[Information supplied Boundary: Start]
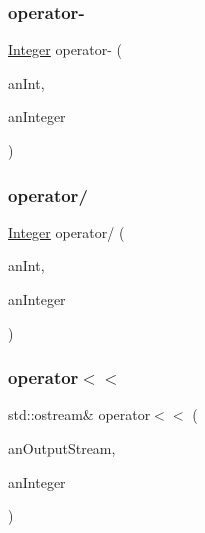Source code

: \subsubsection{\texorpdfstring{operator-\/}{operator-}}
{\footnotesize\ttfamily \hyperlink{classlibrary_1_1core_1_1types_1_1Integer}{Integer} operator-\/ (\begin{DoxyParamCaption}\item[{const \hyperlink{classlibrary_1_1core_1_1types_1_1Integer_a623afb1580f870fd8a1997b1c12c917d}{Integer\+::\+Value\+Type} \&}]{an\+Int,  }\item[{const \hyperlink{classlibrary_1_1core_1_1types_1_1Integer}{Integer} \&}]{an\+Integer }\end{DoxyParamCaption})\hspace{0.3cm}{\ttfamily [friend]}}

\mbox{\label{classlibrary_1_1core_1_1types_1_1Integer_a61328fcdbfeebf2840a138de4f638789}} 
\subsubsection{\texorpdfstring{operator/}{operator/}}
{\footnotesize\ttfamily \hyperlink{classlibrary_1_1core_1_1types_1_1Integer}{Integer} operator/ (\begin{DoxyParamCaption}\item[{const \hyperlink{classlibrary_1_1core_1_1types_1_1Integer_a623afb1580f870fd8a1997b1c12c917d}{Integer\+::\+Value\+Type} \&}]{an\+Int,  }\item[{const \hyperlink{classlibrary_1_1core_1_1types_1_1Integer}{Integer} \&}]{an\+Integer }\end{DoxyParamCaption})\hspace{0.3cm}{\ttfamily [friend]}}

\mbox{\label{classlibrary_1_1core_1_1types_1_1Integer_aec29fc1731201932ab34cfe2ec83fbc9}} 
\subsubsection{\texorpdfstring{operator$<$$<$}{operator<<}}
{\footnotesize\ttfamily std\+::ostream\& operator$<$$<$ (\begin{DoxyParamCaption}\item[{std\+::ostream \&}]{an\+Output\+Stream,  }\item[{const \hyperlink{classlibrary_1_1core_1_1types_1_1Integer}{Integer} \&}]{an\+Integer }\end{DoxyParamCaption})\hspace{0.3cm}{\ttfamily [friend]}}



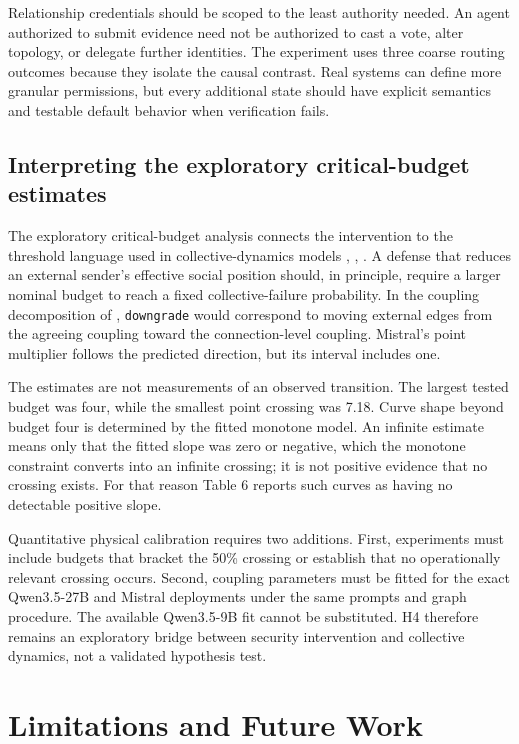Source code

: \documentclass[11pt]{article}
\begin{document}
Relationship credentials should be scoped to the least authority needed. An agent authorized to submit evidence need not be authorized to cast a vote, alter topology, or delegate further identities. The experiment uses three coarse routing outcomes because they isolate the causal contrast. Real systems can define more granular permissions, but every additional state should have explicit semantics and testable default behavior when verification fails.

\subsection{Interpreting the exploratory critical-budget estimates}

The exploratory critical-budget analysis connects the intervention to the threshold language used in collective-dynamics models \cite{el2026physics}, \cite{ashery2025conventions}, \cite{zomer2026collective}. A defense that reduces an external sender's effective social position should, in principle, require a larger nominal budget to reach a fixed collective-failure probability. In the coupling decomposition of \cite{el2026physics}, \texttt{downgrade} would correspond to moving external edges from the agreeing coupling toward the connection-level coupling. Mistral's point multiplier follows the predicted direction, but its interval includes one.

The estimates are not measurements of an observed transition. The largest tested budget was four, while the smallest point crossing was 7.18. Curve shape beyond budget four is determined by the fitted monotone model. An infinite estimate means only that the fitted slope was zero or negative, which the monotone constraint converts into an infinite crossing; it is not positive evidence that no crossing exists. For that reason Table 6 reports such curves as having no detectable positive slope.

Quantitative physical calibration requires two additions. First, experiments must include budgets that bracket the 50\% crossing or establish that no operationally relevant crossing occurs. Second, coupling parameters must be fitted for the exact Qwen3.5-27B and Mistral deployments under the same prompts and graph procedure. The available Qwen3.5-9B fit cannot be substituted. H4 therefore remains an exploratory bridge between security intervention and collective dynamics, not a validated hypothesis test.

\section{Limitations and Future Work}
\end{document}
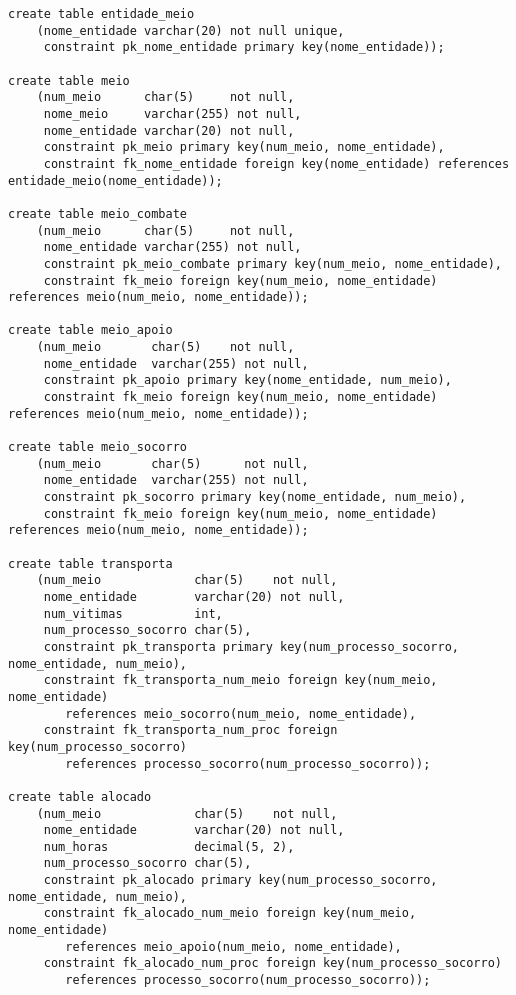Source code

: \documentclass[10pt,a4paper]{article}
\begin{document}
\begin{verbatim}
create table entidade_meio
    (nome_entidade varchar(20) not null unique,
     constraint pk_nome_entidade primary key(nome_entidade));

create table meio
    (num_meio      char(5)     not null,
     nome_meio     varchar(255) not null,
     nome_entidade varchar(20) not null,
     constraint pk_meio primary key(num_meio, nome_entidade),
     constraint fk_nome_entidade foreign key(nome_entidade) references entidade_meio(nome_entidade));

create table meio_combate
    (num_meio      char(5)     not null,
     nome_entidade varchar(255) not null,
     constraint pk_meio_combate primary key(num_meio, nome_entidade),
     constraint fk_meio foreign key(num_meio, nome_entidade) references meio(num_meio, nome_entidade));

create table meio_apoio
    (num_meio       char(5)    not null,
     nome_entidade  varchar(255) not null,
     constraint pk_apoio primary key(nome_entidade, num_meio),
     constraint fk_meio foreign key(num_meio, nome_entidade) references meio(num_meio, nome_entidade));

create table meio_socorro
    (num_meio       char(5)      not null,
     nome_entidade  varchar(255) not null,
     constraint pk_socorro primary key(nome_entidade, num_meio),
     constraint fk_meio foreign key(num_meio, nome_entidade) references meio(num_meio, nome_entidade));

create table transporta
    (num_meio             char(5)    not null,
     nome_entidade        varchar(20) not null,
     num_vitimas          int,
     num_processo_socorro char(5),
     constraint pk_transporta primary key(num_processo_socorro, nome_entidade, num_meio),
     constraint fk_transporta_num_meio foreign key(num_meio, nome_entidade)
        references meio_socorro(num_meio, nome_entidade),
     constraint fk_transporta_num_proc foreign key(num_processo_socorro)
        references processo_socorro(num_processo_socorro));
    
create table alocado
    (num_meio             char(5)    not null,
     nome_entidade        varchar(20) not null,     
     num_horas            decimal(5, 2),
     num_processo_socorro char(5),
     constraint pk_alocado primary key(num_processo_socorro, nome_entidade, num_meio),
     constraint fk_alocado_num_meio foreign key(num_meio, nome_entidade) 
        references meio_apoio(num_meio, nome_entidade),
     constraint fk_alocado_num_proc foreign key(num_processo_socorro) 
        references processo_socorro(num_processo_socorro));


\end{verbatim}
\end{document}
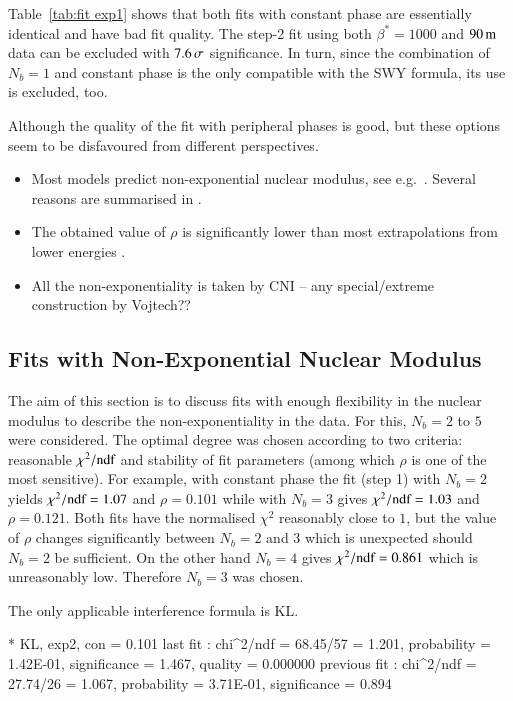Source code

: Table~\ref{tab:fit exp1} shows that both fits with constant phase are essentially identical and have bad fit quality. The step-2 fit using both $\beta^*=1000$ and $90\,{\rm m}$ data can be excluded with $7.6\,{\rm \sigma}$ significance. In turn, since the combination of $N_b=1$ and constant phase is the only compatible with the SWY formula, its use is excluded, too.

Although the quality of the fit with peripheral phases is good, but these options seem to be disfavoured from different perspectives.
\begin{itemize}
\item Most models predict non-exponential nuclear modulus, see e.g.~\cite{elegent}. Several reasons are summarised in .
\item The obtained value of $\rho$ is significantly lower than most extrapolations from lower energies .
\item All the non-exponentiality is taken by CNI -- any special/extreme construction by Vojtech?? 
\end{itemize}


\subsection{Fits with Non-Exponential Nuclear Modulus}
\label{sec:fit exp3}

The aim of this section is to discuss fits with enough flexibility in the nuclear modulus to describe the non-exponentiality in the data. For this, $N_b=2$ to $5$ were considered. The optimal degree was chosen according to two criteria: reasonable $\chi^2/\hbox{ndf}$ and stability of fit parameters (among which $\rho$ is one of the most sensitive). For example, with constant phase the fit (step 1) with $N_b=2$ yields $\chi^2/\hbox{ndf} = 1.07$ and $\rho = 0.101$ while with $N_b=3$ gives $\chi^2/\hbox{ndf} = 1.03$ and $\rho = 0.121$. Both fits have the normalised $\chi^2$ reasonably close to $1$, but the value of $\rho$ changes significantly between $N_b=2$ and $3$ which is unexpected should $N_b=2$ be sufficient. On the other hand $N_b=4$ gives $\chi^2/\hbox{ndf} = 0.861$ which is unreasonably low. Therefore $N_b=3$ was chosen.

The only applicable interference formula is KL.


\iffalse
* KL, exp2, con
\rh       =   0.101 
last fit     : chi^2/ndf = 68.45/57 = 1.201, probability = 1.42E-01, significance = 1.467, quality = 0.000000
previous fit : chi^2/ndf = 27.74/26 = 1.067, probability = 3.71E-01, significance = 0.894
[Information supplied Boundary: End]
**Activity**: Search the records for the word "varchar". Copy every line that has it.

**Answer section**:
    (nome_entidade varchar(20) not null unique,
     nome_meio     varchar(255) not null,
     nome_entidade varchar(20) not null,
     nome_entidade varchar(255) not null,
     nome_entidade  varchar(255) not null,
     nome_entidade  varchar(255) not null,
     nome_entidade        varchar(20) not null,
     nome_entidade        varchar(20) not null,     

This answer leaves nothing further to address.